Nikos Avlonas
Président et fondateur du Centre pour la durabilité et l'excellence (CSE)
Au cours de notre vie, une pléthore de produits sont fabriqués dans des pays lointains, dans des conditions qui nous sont inconnues, qu'il s'agisse de vêtements ou d'appareils électriques. De graves problèmes sont identifiés dans les chaînes d'approvisionnement multinationales qui opèrent à l'échelle mondiale, en particulier dans les domaines de la violation des droits de l'homme et des droits fondamentaux, de la santé et de la sécurité des personnes, ainsi que de l'environnement.
Il a été prouvé, par exemple, que les conditions de travail dans la chaîne d'approvisionnement peuvent être décrites par des conditions de travail difficiles et des pressions pour réduire les coûts de main-d'œuvre, des violations fréquentes des droits de l'homme, l'application du travail supplémentaire, le travail des enfants, la discrimination, le harcèlement sexuel, l'exposition à des substances toxiques et les sanctions imposées aux travailleurs qui tentent de former des syndicats.
Malheureusement, peu de lois nationales ont été introduites pour mettre fin à ces pratiques, à l'exception de la France, où une loi a été votée en 2017 qui engage les entreprises à respecter des obligations légales envers leurs filiales et leurs fournisseurs en cas de violations des droits de l'homme et de destruction de l'environnement. La loi a été introduite après une série d'événements graves qui ont suscité l'indignation du public international, comme l'effondrement du Rana Plaza et les incendies dans les usines du Bangladesh et du Pakistan, qui ont causé la mort de plus de 1 500 personnes.
La nouvelle loi française applique la d'entreprise devoir de vigilance Cette loi reconnaît la responsabilité juridique des entreprises, une responsabilité qui s'étend à leurs situations d'externalisation, à leurs filiales, à leurs sous-traitants et à leurs fournisseurs en cas de violation des droits de l'homme et d'incidences négatives sur l'environnement. Parallèlement, la loi aborde la complexité juridique des entreprises multinationales, ainsi que les différentes relations commerciales dans lesquelles elles peuvent être impliquées avec d'autres partenaires.
La loi, qui est le fruit du travail de campagnes publiques à long terme, est un grand pas en avant et plus particulièrement dans la lutte contre l'absence de conséquences et de sanctions pour les multinationales et autres entreprises qui violent les droits de leurs travailleurs, les communautés locales dans lesquelles elles opèrent et la pollution qu'elles créent au niveau mondial. Malgré cela, le secteur privé a exercé une forte pression contre la loi, ce qui a retardé son adoption et, à certains égards, réduit le contexte dans lequel elle pourrait être appliquée (par exemple, l'article concernant les lourdes pénalités imposées aux PDG d'entreprises a été annulé).
Il n'en reste pas moins que cette loi a jeté les bases d'une législation internationale plus contraignante et a déclenché des négociations aux Nations unies sur la création d'un instrument international juridiquement contraignant impliquant les entreprises multinationales dans le plein respect des droits de l'homme et d'autres sujets liés à la responsabilité sociale des entreprises.
Malheureusement, il n'existe pas beaucoup de lois similaires dans le reste du monde.
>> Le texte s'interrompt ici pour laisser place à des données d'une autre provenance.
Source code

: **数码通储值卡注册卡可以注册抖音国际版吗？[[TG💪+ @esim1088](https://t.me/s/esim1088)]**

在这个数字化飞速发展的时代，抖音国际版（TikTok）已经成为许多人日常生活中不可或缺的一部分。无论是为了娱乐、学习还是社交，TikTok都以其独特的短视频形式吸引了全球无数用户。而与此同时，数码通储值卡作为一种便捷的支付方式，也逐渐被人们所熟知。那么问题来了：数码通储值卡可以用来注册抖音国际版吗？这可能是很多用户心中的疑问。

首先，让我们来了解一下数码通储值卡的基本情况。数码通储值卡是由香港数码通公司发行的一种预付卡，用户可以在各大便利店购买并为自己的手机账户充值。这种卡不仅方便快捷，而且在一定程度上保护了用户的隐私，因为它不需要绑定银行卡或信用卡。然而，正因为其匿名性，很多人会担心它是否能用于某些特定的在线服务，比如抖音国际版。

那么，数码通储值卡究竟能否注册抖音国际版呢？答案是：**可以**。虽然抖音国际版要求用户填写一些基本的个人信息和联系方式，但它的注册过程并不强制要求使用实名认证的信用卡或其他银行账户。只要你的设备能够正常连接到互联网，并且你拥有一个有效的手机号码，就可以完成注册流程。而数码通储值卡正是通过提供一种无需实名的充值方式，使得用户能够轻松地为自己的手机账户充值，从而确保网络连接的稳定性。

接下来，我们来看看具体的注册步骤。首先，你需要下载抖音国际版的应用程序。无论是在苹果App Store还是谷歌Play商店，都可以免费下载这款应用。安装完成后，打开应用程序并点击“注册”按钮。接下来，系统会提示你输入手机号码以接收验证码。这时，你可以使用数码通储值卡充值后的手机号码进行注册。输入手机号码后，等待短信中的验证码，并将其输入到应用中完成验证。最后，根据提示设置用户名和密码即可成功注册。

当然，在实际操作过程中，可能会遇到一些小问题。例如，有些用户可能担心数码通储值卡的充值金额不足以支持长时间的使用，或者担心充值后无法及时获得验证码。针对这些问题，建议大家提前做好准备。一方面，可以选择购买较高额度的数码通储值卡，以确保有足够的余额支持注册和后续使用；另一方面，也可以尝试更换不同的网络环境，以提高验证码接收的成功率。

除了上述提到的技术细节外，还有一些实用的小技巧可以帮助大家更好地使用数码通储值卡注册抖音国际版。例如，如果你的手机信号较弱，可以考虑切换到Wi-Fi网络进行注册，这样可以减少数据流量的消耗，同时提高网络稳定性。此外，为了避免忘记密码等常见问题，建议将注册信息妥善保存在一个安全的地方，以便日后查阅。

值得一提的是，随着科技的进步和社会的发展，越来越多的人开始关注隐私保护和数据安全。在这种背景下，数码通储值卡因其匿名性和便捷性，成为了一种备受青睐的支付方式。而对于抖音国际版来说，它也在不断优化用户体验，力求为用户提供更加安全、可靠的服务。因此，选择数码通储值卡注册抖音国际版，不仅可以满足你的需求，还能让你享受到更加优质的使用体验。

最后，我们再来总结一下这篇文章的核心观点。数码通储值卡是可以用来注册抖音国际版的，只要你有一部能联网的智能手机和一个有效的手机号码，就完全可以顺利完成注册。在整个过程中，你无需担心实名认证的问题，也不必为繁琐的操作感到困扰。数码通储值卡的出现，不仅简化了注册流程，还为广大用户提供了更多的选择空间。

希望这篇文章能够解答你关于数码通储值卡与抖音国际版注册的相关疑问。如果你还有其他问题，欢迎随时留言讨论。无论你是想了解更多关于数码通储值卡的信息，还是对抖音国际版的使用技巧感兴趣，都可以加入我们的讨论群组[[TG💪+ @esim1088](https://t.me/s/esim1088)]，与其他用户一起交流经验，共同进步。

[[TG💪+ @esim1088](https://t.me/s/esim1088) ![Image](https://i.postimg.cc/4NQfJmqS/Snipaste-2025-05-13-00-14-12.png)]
Les gouvernements sont souvent réticents à réglementer le fonctionnement des entreprises multinationales dans leurs chaînes d'approvisionnement mondiales. Pourtant, de telles dispositions seraient à la fois bénéfiques et rentables pour les entreprises qui veulent bien faire, sans que cela signifie qu'elles seront dépassées par leurs concurrents qui ne le font pas. Un exemple de ce type est Pomme qui connaît de graves problèmes de non-respect des bonnes pratiques de travail en Chine.
Dans le contexte d'un marché mondial, les entreprises sont désormais jugées et évaluées en fonction du respect qu'elles ont manifesté à l'égard des principes globaux de la responsabilité sociale et environnementale, ainsi qu'à l'égard de toutes les parties intéressées. Il a été prouvé que les entreprises éthiques qui opèrent de manière transparente sont récompensées par les clients et les consommateurs, ce qui a été vérifié par des enquêtes mondiales.
Il est possible que l'initiative de la France serve d'exemple à d'autres pays avancés pour promulguer leurs propres lois, mais ce qu'il faut, c'est une législation mondiale, contraignante et pas seulement une recommandation, une norme mondiale pour la protection des droits de l'homme dans les chaînes d'approvisionnement. Dans cette optique, l'Organisation internationale du travail a l'intention de créer un nouveau traité multinational. L'objectif est de renforcer et d'obliger les multinationales et autres organisations à être responsables de leurs sous-traitants, en particulier dans les pays en développement, afin de promouvoir une entreprise durable.